§ Assignment: Look at each line below and tally those holding "RepeatLabelAgent"; answer with that figure and nothing else.

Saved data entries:
Segment Open
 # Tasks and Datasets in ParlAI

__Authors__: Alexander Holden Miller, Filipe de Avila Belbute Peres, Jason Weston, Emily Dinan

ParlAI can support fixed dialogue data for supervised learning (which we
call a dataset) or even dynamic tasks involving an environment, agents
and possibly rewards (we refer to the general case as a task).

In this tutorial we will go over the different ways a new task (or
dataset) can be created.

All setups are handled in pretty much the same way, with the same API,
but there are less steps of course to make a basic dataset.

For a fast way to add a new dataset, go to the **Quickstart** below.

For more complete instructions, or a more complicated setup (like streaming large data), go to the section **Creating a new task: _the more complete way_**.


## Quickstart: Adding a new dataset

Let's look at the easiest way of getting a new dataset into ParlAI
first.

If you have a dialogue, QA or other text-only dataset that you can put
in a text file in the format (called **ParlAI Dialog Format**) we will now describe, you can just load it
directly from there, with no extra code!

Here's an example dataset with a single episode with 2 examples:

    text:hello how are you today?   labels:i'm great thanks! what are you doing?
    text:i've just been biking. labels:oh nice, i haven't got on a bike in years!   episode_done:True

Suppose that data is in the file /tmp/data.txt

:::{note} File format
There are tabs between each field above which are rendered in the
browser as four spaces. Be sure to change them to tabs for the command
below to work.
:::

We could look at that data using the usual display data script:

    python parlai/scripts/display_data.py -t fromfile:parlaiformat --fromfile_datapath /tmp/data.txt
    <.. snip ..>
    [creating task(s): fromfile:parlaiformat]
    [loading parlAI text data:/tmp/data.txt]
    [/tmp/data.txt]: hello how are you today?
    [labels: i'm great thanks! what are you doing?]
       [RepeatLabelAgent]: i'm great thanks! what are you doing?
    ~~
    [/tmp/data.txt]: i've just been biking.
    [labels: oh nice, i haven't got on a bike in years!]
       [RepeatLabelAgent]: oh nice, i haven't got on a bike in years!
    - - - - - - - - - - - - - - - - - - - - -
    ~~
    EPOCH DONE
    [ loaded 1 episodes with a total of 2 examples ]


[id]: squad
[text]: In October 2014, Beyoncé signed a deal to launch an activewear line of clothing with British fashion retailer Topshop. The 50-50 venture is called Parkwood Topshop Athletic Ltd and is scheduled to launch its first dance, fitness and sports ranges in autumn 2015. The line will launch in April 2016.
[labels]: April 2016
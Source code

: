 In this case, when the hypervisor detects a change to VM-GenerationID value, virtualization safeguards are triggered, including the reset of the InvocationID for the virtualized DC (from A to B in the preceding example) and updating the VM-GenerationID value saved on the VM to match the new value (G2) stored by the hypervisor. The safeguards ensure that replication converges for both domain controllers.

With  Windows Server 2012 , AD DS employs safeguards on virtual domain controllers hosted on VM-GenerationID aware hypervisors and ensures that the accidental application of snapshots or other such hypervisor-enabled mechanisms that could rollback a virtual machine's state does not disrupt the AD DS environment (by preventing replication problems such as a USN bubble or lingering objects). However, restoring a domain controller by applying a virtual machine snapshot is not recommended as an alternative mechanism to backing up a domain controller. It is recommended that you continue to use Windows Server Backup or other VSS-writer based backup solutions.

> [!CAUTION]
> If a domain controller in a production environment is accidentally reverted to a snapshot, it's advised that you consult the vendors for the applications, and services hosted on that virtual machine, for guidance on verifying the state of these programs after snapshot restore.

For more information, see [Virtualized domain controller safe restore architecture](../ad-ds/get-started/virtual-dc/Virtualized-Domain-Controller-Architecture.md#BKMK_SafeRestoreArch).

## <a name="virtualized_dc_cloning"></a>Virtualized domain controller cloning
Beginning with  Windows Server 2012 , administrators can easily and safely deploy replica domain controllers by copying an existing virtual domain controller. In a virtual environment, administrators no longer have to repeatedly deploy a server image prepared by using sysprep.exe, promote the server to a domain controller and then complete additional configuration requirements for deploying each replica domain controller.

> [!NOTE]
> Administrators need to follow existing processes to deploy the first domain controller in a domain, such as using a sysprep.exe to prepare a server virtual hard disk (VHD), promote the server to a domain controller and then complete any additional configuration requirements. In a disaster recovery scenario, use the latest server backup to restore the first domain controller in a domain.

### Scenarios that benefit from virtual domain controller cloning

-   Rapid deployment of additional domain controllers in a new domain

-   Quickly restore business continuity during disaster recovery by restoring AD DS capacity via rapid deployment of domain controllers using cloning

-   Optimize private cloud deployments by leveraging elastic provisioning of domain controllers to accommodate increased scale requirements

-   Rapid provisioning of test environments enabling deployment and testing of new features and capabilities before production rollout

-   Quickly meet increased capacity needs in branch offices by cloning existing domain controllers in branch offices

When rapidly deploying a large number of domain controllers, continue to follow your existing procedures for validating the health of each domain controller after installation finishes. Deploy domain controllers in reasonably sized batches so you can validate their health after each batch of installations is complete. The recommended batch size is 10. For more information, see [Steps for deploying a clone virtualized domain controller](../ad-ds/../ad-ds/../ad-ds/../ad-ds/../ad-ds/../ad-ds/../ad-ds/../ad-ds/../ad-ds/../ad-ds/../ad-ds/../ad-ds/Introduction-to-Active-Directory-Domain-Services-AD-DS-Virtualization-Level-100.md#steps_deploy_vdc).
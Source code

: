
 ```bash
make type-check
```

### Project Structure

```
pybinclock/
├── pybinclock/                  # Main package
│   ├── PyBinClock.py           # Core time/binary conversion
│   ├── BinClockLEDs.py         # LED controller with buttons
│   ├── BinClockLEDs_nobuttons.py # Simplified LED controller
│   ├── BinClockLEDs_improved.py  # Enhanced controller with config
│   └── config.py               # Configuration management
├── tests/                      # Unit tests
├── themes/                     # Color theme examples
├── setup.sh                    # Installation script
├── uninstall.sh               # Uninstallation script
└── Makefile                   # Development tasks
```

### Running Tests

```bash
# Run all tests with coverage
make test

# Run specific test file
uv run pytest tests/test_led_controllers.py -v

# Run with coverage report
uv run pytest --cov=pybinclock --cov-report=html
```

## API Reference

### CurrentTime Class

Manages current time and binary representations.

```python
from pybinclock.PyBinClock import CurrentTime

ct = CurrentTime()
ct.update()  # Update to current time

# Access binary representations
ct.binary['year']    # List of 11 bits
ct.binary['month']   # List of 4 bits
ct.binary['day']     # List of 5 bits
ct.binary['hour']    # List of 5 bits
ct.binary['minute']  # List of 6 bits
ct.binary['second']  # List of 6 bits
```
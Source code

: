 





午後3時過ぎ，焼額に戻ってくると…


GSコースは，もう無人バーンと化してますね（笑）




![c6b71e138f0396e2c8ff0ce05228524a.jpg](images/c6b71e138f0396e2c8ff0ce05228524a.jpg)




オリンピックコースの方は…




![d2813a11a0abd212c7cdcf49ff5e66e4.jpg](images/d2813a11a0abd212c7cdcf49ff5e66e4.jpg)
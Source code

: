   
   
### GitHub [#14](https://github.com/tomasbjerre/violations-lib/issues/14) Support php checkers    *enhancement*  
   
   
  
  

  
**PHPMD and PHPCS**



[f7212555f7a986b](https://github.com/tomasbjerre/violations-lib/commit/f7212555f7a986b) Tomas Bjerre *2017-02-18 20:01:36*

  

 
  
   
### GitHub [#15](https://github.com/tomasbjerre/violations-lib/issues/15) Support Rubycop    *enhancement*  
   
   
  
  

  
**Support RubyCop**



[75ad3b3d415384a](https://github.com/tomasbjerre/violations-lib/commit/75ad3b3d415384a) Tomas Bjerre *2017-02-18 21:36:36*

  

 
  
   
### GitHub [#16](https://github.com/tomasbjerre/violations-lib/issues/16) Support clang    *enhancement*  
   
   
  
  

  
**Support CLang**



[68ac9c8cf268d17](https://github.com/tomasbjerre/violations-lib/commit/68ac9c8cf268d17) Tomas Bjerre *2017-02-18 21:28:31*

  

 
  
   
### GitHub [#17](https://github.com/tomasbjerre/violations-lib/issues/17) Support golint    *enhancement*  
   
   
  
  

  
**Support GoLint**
Segment Closed
§ Answer to the problem: 2